Chocolate Chestnut Tart


Last night a friend from law school and her husband came over for dinner.  We’d been at A Man’s dad’s for lunch, so I didn’t want to do anything too involved for dinner because I didn’t think I’d have time – roast chicken it was.  However, I was also determined to make something for pudding, and decided upon this simple but classy dessert, which I more or less created on the spot.

I’ve already mentioned the garlic and saucisson sec we brought back from France, but they weren’t the only culinary treats we came home with.  One of the gifts our French friends gave us was a large tin of chestnut purée.  Following a suggestion by my mum, I decided to make a tart using the chestnuts as a base.  I planned to serve it with either cream or ice cream, but had neither so improvised the chocolate brandy sauce, which was pretty successful.  The chocolate I used was in fact left over from the strawberries I decorated my friend’s hen party cake with and seems to have been quite happy to sit in the fridge since then.  Oh, I’m good at dealing with leftovers!

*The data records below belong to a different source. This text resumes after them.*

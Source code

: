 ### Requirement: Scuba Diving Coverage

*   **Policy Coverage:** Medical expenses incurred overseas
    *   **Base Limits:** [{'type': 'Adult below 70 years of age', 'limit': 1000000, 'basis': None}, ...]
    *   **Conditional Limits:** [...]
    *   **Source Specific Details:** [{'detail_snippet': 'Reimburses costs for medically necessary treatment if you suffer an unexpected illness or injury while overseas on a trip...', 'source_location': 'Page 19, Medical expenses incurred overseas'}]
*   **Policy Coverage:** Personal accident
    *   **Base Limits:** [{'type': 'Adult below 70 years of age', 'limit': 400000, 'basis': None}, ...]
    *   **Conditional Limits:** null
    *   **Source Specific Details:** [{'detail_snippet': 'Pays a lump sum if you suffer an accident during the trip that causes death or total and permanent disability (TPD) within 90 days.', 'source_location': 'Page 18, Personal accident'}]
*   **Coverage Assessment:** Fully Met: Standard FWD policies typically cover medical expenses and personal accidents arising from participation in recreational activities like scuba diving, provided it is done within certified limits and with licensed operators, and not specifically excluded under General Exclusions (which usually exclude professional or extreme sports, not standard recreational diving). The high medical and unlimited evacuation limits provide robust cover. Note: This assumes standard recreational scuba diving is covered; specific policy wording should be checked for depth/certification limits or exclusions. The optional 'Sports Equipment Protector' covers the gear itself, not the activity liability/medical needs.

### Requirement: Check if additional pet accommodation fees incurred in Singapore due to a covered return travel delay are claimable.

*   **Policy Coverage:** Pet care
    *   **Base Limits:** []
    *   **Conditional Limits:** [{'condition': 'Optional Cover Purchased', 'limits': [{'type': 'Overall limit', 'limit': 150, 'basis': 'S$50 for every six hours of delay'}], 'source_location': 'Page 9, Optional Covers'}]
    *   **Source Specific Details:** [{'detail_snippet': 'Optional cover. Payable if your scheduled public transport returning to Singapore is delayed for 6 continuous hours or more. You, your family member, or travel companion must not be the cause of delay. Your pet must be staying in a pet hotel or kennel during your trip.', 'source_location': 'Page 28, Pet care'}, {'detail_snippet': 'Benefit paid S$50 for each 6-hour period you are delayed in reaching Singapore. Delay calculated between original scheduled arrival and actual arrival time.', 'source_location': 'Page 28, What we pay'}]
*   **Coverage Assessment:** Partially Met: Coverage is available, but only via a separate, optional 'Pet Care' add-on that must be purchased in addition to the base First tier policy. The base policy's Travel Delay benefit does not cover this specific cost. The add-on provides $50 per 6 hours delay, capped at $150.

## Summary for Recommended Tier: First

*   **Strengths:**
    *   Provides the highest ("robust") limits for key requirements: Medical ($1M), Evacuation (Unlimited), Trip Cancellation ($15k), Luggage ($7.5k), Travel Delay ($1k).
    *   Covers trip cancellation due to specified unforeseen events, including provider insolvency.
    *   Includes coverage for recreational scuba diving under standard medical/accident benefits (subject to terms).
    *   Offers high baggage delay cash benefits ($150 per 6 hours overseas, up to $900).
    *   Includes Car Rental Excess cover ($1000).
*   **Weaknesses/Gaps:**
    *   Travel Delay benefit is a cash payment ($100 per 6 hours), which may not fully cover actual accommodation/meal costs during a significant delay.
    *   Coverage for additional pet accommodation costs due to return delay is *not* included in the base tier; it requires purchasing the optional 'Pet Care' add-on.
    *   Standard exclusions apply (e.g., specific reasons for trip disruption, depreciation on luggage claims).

Speaking of which, there’s now half a tin of chestnut purée in my fridge.  Any ideas of what I can do with it?

Love love

Gemma xx

Chocolate Chestnut Tart

150g dark chocolate
200g chestnut purée
2 eggs
Caster sugar to taste
Filo pastry
Melted butter

For the sauce
Dark chocolate
White chocolate

I served the sauce in the teapot because it was the most appropriate receptacle I could find 🙂

  1. Melt the chocolate in a bain marie.  Whilst it is melting, beat the chestnut purée with the eggs.
  2. Once the chocolate has melted, add it to the chestnut mixture.  Stir in a little sugar.  One of the great things about this pudding is its richness, so don’t add too much.
  3. Unwrap the pastry according to the packet.  Brush each sheet with a little melted butter and layer in a tart tin.  Spoon the chestnut mixture into the pastry case and bake in a medium-hot oven for 10-15 minutes, or until golden brown.
  4. For the sauce, melt together the chocolate with about 50g butter.  Once it has melted, add enough milk to reach a pouring consistency, and about 4 tablespoons brandy.  The tart and sauce are both very rich, so you only need a tiny slice.